Commuter rail service in Spain

Cercanías Murcia/Alicante (Rodalia de Múrcia/Alacant) is a commuter rail service (cercanías) in the provinces of Alicante and Murcia. The line connects Alicante (Alacant) and Murcia with Sant Vicent del Raspeig, Elche (Elx), Orihuela, Totana, Lorca, and Águilas. It runs through 200 km of railways with a total of 26 stations.

== Lines ==
The cercanías consists of three lines. Line C-1 connects Alicante and Murcia by 1 or 2 trains per hour. Line C-2 connects Murcia and Águilas.
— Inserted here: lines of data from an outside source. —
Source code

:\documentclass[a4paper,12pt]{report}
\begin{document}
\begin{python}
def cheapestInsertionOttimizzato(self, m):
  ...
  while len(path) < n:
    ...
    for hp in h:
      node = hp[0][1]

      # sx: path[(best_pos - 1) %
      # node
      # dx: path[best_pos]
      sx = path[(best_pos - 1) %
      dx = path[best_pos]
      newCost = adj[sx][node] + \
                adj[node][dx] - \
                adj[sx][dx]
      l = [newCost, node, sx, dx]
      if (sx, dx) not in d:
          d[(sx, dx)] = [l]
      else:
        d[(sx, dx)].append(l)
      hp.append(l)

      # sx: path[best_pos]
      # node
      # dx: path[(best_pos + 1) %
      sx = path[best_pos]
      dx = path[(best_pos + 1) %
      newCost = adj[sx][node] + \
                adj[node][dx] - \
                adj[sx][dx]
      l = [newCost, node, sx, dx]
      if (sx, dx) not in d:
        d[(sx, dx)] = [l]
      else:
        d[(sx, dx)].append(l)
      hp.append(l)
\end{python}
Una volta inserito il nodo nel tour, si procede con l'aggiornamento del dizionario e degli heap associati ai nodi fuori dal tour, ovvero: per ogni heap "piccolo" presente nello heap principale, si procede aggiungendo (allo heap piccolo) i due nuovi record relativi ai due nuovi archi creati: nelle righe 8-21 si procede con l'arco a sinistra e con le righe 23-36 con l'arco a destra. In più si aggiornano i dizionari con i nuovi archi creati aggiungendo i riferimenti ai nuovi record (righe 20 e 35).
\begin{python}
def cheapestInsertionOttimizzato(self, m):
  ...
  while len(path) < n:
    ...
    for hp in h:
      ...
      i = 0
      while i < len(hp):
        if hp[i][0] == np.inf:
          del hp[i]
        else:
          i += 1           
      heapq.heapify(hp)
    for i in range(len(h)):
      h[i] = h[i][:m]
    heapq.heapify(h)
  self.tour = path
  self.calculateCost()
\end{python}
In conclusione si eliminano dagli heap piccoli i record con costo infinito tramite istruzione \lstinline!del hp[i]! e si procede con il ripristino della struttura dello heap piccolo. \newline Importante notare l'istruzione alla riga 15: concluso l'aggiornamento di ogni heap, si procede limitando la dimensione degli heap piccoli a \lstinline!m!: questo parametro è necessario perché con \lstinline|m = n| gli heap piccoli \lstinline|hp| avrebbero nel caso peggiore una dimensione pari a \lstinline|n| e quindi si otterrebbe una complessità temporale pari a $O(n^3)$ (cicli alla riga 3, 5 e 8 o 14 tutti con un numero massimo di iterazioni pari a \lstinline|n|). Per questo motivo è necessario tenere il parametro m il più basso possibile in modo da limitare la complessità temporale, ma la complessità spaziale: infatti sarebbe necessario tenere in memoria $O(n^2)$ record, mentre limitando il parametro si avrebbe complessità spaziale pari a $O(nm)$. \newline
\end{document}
Line C-3 connects Alicante and Sant Vicent del Raspeig with about eight trains per day.

| Line | Route | Distance |
|---|---|---|
|  | Alicante - Elche - Murcia del Carmen | 76 km |
|  | Murcia del Carmen - Lorca - Águilas | 117 km |
|  | Alicante - University of Alicante - Sant Vicent Centre | 8 km |

=== Line C-1 ===
The railroad linking the cities of Alicante and Murcia was built in 1885. It passes Elche through a tunnel of 4 km in length, which was built in 1970s, eliminating over twenty level crossings in the city, and includes 2 underground stops Elche-Carrús/Elx-Carrús and Elche-Parque/Elx-Parc. The average travel time between Alicante and Murcia is 1 hour and 20 minutes.

Since June 15, 2008 trains no longer stop at Beniaján, Torreagüera, and Los Ramos-Alquerías.

| | Line C-1 Cercanías Murcia/Alicante | |
Murcia del Carmen | Beniel | Orihuela | Callosa de Segura | Albatera-Catral | Crevillente/Crevillent | Elche-Carrús/Elx-Carrús | Elche-Parque/Elx-Parc | Torrellano | San Gabriel/Sant Gabriel | Alicante

=== Line C-2 ===
One train per hour circulates on line C-2 between Murcia and Lorca, with only three daily trains running to Águilas. The average travel time between Murcia and Lorca is 50 minutes and 1 hour 50 minutes between Murcia and Águilas.

| | Line C-2 Cercanías Murcia/Alicante | |
Murcia del Carmen | Alcantarilla-Los Romanos | Librilla | Alhama de Murcia | Totana | La Hoya | Lorca-San Diego | Lorca-Sutullena | Puerto Lumbreras | Almendricos | Pulpí | Jaravía | Águilas-El Labradorcico | Águilas

=== Line C-3 ===
The railroad between Madrid and Alicante was built in the nineteenth century, but it was not used for local traffic until 2007 when line C-3 was opened. The line is 8 km long and it takes about 12 minutes to get from Alicante to Sant Vicent del Raspeig.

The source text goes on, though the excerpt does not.